The record does not support this conclusion. First, the Agreement itself contains absolutely no language supporting the interpretation under discussion. Secondly, the practices that had actually been followed undercut the finding. Prior to condemnation, for example, all road construction and maintenance costs were borne initially by Simpson and were only indirectly reimbursed by the Government. In fact, as the Government's brief declares: "Forest Service officials believed that only the acquisition of a permanent easement over the [Grisdale] roads would enable them to make direct maintenance and construction expenditures. . . ."
We cannot avoid the conclusion, contrary to that reached by the District Court, that road improvements, inasmuch as they will enlarge the Government's prior use, will inflict compensable loss on Simpson.
The third formulation, that Simpson's use rights to the road were not adversely affected by the taking, was predicated upon a finding that the Declaration of Taking did not diminish use rights secured to Simpson under the Agreement. The overwhelming evidence was to the contrary.
Prior to condemnation, for example, Simpson could have devoted Grisdale Road solely to logging and, if necessary, could have excluded the public entirely. After the taking, in contrast, Simpson was not to "interfere with the United States of America or its assigns, or create unsafe conditions . . . ."
Similarly, although Simpson's trucks were formerly equipped with all sized bunks and often hauled loans up to 160,000 pounds, with over half the loads exceeding 115,000 pounds, trucks were to be limited, after the condemnation, to ten foot bunks and loads of 115,000 pounds.
Moreover, the United States is now empowered, and in fact intends, to surface Grisdale Road with blacktop. Since Simpson is now liable for all road damage it causes, and since it is undisputed that normal logging operations with Simpson's heavy equipment would inflict continuous and substantial damage, blacktopping would render Simpson's use of the road economically unfeasible.
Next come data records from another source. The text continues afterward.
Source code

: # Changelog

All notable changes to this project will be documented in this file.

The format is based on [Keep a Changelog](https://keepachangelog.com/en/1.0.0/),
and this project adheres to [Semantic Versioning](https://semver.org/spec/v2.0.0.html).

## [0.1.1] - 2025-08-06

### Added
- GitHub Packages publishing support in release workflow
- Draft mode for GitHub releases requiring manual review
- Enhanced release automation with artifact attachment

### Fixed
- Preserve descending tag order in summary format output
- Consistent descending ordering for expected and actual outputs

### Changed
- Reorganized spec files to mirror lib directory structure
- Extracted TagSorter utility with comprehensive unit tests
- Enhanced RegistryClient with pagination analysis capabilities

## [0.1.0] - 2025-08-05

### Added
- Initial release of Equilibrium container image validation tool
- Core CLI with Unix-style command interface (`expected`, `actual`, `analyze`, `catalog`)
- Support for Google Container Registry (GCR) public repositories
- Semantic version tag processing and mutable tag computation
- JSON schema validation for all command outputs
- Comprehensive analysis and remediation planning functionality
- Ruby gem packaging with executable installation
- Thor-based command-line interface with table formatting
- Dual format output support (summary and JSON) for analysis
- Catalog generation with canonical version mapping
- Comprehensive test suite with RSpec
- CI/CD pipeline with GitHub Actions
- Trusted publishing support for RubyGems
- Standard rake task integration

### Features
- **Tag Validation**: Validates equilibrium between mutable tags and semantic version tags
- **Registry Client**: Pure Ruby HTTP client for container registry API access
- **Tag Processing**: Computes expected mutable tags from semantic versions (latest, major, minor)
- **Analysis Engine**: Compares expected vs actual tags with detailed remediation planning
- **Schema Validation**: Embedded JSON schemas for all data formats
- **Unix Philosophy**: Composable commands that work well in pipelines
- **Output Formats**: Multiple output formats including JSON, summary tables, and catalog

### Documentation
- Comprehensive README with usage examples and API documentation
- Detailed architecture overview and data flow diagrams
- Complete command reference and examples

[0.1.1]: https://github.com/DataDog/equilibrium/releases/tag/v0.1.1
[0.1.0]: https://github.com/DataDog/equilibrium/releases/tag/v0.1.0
Finally, in abrogation of Simpson's rights under the Agreement (which, incidentally), was not incorporated into the Declarations of Taking) and in expansion of governmental interests, the United States was given "perpetual and exclusive easements to construct, reconstruct, improve, use, control and maintain roads for [its own benefit and for . . . it assigns, contractors, licensees and permittees." Acting upon these new grants, the Government has classified Grisdale Road as a special service road and has issued regulations that require permits for commercial hauling,1 apply state traffic laws to the road, and empower the Forest Service to close the road entirely to all commercial hauling, including Simpson's, merely by posting a notice.
These radical changes in actual and potential road use rights reflect the substantial adverse impact of condemnation on Simpson and amply demonstrate, we think, the clearly erroneous nature of the third critical finding made by the District Court.
The fourth basis for the District Court's conclusion was that Simpson's future needs would be fully accommodated by the road planned by the Government. The court was apparently convinced that the following reservations of use, in the Declaration of Taking, was sufficient to secure Simpson's future needs:
"[Simpson reserves the rights to] cross and recross the easement and roads at any place and by any reasonable means and for any purpose in such manner as will not unreasonably interfere with use of the roads by the United States . . . and to conduct thereon such logging operations as will not interfere with the use of the roadway by the United States of America or its assigns or create unsafe conditions. . . ."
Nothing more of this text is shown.